国防とは日本を守るための結界である。これが破れると日本はふたたび大きな困難に巻き込まれる。侵略を未然に防止し、日本の国土と国民を守るためにも、国防について考えることを避けることができない。そしてAIが国防の重要な要素になっていることに気づくべきだ。(鈴木傾城)
プロフィール:鈴木傾城(すずき けいせい)
作家、アルファブロガー。著書は『ボトム・オブ・ジャパン』など多数。政治・経済分野を取りあげたブログ「ダークネス」、アジアの闇をテーマにしたブログ「ブラックアジア」を運営、2019、2020、2022年、マネーボイス賞1位。 連絡先 : bllackz@gmail.com
国家安全保障の中心にAI(人工知能)がある
日本にとって8月15日というのは特別な意味を持つ。1945年、昭和天皇がラジオを通じて「玉音放送」を行い、戦争が終わったことを国民に伝えたのがこの日だった。

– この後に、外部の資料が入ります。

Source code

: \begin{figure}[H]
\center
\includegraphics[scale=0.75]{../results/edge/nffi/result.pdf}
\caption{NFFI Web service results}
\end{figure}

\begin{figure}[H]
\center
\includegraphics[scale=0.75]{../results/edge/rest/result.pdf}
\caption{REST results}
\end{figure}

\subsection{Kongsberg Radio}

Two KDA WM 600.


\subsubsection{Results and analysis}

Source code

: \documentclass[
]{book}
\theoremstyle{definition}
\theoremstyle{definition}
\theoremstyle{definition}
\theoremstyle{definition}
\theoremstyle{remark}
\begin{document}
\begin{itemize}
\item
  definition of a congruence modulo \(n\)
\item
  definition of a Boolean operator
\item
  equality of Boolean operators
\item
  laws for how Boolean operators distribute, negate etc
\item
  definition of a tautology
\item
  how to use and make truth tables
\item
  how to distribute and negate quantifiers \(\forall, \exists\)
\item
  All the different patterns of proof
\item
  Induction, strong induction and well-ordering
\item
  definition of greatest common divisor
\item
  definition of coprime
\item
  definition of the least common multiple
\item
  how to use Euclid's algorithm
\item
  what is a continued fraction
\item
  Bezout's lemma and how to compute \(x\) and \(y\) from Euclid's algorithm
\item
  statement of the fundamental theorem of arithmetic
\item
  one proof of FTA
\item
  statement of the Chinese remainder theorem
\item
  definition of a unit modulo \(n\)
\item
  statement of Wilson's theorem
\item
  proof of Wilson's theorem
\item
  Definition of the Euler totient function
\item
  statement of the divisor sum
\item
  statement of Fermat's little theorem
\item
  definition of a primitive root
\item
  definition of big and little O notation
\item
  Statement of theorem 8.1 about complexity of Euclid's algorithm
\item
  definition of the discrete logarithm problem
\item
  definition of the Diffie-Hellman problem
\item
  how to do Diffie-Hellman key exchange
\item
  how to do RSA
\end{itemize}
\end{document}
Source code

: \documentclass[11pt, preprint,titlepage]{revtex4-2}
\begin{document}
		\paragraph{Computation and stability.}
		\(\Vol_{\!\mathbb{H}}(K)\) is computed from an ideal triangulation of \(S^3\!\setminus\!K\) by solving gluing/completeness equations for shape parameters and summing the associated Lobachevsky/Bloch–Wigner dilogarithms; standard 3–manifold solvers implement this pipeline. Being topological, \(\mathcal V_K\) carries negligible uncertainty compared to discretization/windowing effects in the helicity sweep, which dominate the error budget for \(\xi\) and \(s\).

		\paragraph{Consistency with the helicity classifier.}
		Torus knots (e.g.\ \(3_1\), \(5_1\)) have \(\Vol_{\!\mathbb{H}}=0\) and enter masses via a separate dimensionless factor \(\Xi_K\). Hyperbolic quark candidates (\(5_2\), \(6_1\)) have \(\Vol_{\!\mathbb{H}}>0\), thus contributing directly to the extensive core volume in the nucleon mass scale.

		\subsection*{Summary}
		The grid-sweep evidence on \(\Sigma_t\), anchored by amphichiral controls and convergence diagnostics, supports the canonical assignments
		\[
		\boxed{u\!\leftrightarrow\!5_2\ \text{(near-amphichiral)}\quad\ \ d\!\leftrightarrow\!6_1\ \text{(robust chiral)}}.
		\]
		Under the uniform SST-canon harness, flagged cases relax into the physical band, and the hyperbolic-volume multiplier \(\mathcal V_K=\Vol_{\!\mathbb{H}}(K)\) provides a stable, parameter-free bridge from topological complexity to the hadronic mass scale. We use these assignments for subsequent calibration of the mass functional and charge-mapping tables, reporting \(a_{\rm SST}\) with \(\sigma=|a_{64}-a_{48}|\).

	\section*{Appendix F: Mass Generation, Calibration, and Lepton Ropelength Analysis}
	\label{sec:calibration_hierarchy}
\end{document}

政府はこの日を「戦没者を追悼し平和を祈念する日」と制定し、政府主催の全国戦没者追悼式が行われ、靖国神社にも多くの人々が英霊への追悼や鎮魂のために集まり、祈りを捧げる。
私たちがこの日に考えなければならないのは、国家安全保障の重要性である。日本国民を守るために、国防は最重要項目でもある。
国防とは日本を守るための結界である。これが破れると、日本はふたたび大きな困難に巻き込まれてしまう。侵略を未然に防止し、日本の国土と国民を守るためにも、国防について考えることは避けることができない。
8月15日はとくに、過去を振り返り、未来をつなぐためにも、「いかに国を守るべきなのか」を真剣に考えるべきなのだ。
その中で、私たち日本人が喫緊の課題として取り組まなければならないのは、米中が国家安全保障の中心にAI(人工知能)を深く緻密に取り入れて能力を向上させている事実だ。
日本人はあまり深く考えていないのだが、AIは「次世代兵器」である。場合によっては、このAIこそが人類の生み出した「最終兵器」となるのかもしれない。それくらいのインパクトがAIにはある。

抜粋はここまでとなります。